At a recent girls’ brunch, a friend I’ve known for years, shared unexpectedly, in a very emotional moment, that she had experienced a miscarriage earlier in the year. She explained that although she had wanted to tell us girls about it, she was hesitant since miscarriage is still such a taboo subject in our society. She tried to pretend that everything was fine, suffering in silence through others’ baby announcements, but in the end, her still very raw emotions took over.
Most women keep their pregnancies a secret until safely past the first trimester, the riskiest period. This means that if they suffer a miscarriage, they are forced to grieve alone and in silence. There is so much unnecessary shame surrounding miscarriages and there seems to be an unspoken understanding that we’re just not supposed to talk about it, even if it would help to do so. That doesn’t make sense to me.

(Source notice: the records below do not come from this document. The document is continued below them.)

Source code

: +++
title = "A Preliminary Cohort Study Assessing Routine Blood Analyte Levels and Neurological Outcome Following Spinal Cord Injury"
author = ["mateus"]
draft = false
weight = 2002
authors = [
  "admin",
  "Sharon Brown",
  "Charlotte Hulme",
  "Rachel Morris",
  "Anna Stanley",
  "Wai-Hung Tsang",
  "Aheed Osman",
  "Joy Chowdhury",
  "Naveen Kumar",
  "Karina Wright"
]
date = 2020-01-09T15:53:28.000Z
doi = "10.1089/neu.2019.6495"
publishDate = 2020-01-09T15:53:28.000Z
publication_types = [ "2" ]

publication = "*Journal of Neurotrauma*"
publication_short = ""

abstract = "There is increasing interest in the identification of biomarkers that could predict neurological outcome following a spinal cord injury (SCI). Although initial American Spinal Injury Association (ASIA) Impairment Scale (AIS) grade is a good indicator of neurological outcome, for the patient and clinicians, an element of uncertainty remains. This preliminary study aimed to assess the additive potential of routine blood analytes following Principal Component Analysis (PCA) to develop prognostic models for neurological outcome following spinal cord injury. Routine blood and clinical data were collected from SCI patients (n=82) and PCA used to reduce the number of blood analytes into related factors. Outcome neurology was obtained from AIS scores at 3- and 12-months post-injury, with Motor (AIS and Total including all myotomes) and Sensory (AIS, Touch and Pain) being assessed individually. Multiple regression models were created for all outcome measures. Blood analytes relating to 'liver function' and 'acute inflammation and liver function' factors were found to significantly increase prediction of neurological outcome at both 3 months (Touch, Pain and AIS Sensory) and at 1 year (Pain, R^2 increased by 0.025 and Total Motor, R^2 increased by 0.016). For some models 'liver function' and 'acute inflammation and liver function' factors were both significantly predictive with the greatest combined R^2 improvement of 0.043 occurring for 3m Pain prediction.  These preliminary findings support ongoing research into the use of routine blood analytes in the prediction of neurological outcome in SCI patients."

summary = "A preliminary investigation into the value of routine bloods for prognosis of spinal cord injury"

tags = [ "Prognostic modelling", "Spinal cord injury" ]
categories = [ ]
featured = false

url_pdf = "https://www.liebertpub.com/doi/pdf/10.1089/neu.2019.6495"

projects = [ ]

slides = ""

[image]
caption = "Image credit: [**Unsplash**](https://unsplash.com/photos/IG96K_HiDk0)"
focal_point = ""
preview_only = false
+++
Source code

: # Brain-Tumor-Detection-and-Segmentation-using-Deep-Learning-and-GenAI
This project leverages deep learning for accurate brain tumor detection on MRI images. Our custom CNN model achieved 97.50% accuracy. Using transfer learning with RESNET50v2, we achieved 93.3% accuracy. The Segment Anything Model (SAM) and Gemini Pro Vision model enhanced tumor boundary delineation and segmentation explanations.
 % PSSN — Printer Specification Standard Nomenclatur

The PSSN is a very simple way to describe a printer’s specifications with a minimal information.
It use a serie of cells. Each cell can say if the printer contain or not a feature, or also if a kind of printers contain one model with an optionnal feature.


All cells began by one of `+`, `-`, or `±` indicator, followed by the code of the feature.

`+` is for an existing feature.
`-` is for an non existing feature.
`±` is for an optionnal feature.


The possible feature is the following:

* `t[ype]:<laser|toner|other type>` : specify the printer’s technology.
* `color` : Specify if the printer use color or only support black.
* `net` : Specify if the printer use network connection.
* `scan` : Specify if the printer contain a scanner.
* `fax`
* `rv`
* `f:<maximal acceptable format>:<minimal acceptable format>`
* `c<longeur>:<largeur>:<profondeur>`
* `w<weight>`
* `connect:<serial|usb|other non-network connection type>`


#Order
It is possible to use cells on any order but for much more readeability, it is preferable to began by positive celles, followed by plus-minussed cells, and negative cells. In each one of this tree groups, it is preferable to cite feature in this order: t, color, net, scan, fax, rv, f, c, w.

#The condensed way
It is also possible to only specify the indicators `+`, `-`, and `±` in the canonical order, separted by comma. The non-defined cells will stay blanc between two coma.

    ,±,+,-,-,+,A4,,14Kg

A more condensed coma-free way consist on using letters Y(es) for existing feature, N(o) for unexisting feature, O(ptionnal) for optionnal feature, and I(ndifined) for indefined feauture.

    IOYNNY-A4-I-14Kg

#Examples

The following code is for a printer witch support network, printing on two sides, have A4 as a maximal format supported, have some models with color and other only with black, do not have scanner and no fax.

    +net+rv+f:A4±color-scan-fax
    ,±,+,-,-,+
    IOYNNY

While I’m obviously sad about my friend’s loss, I am perhaps even more sad that at the time of her miscarriage, when she needed us the most, she couldn’t talk about her loss and receive support from her friends. She shouldn’t have had to pretend in front of people who care about her that she was not suffering. Although I understand her hesitation over sharing this information, I feel terrible as I imagine that the isolation only exacerbated her pain.
Approximately one in four pregnancies end in miscarriage. This means that there must be millions of women out there who have mourned the loss of a child. I once heard from a woman who had a miscarriage that she thought that she didn’t know anyone else who had a miscarriage, but once she began to tell people about her loss, others came out of nowhere to say that they’d been there, too.
These past few weeks have made me realize that I likely have other girlfriends who have silently suffered a loss. And chances are, you do, too.
I’ve been mentally rewinding conversations I’ve had with my girlfriends lately and second-guessing all the things we talked about that could potentially be upsetting to someone who has miscarried. As a new mama in my thirties, with so many girlfriends who are expecting and so many of us starting families, it can be easy to get caught up in excessive baby talk. When I hear that someone is expecting, I want to talk all about baby products, wacky body changes, cravings and aversions. When someone has just had a baby, I just want to talk birth stories, maternity leaves, developmental milestones. There’s just so much to talk about and at this stage in my life, I find it all really exciting and interesting. But moving forward, I need to remind myself to curb the constant baby chatter and be extra sensitive about the possibility that I may be in the presence of others who are silently grieving.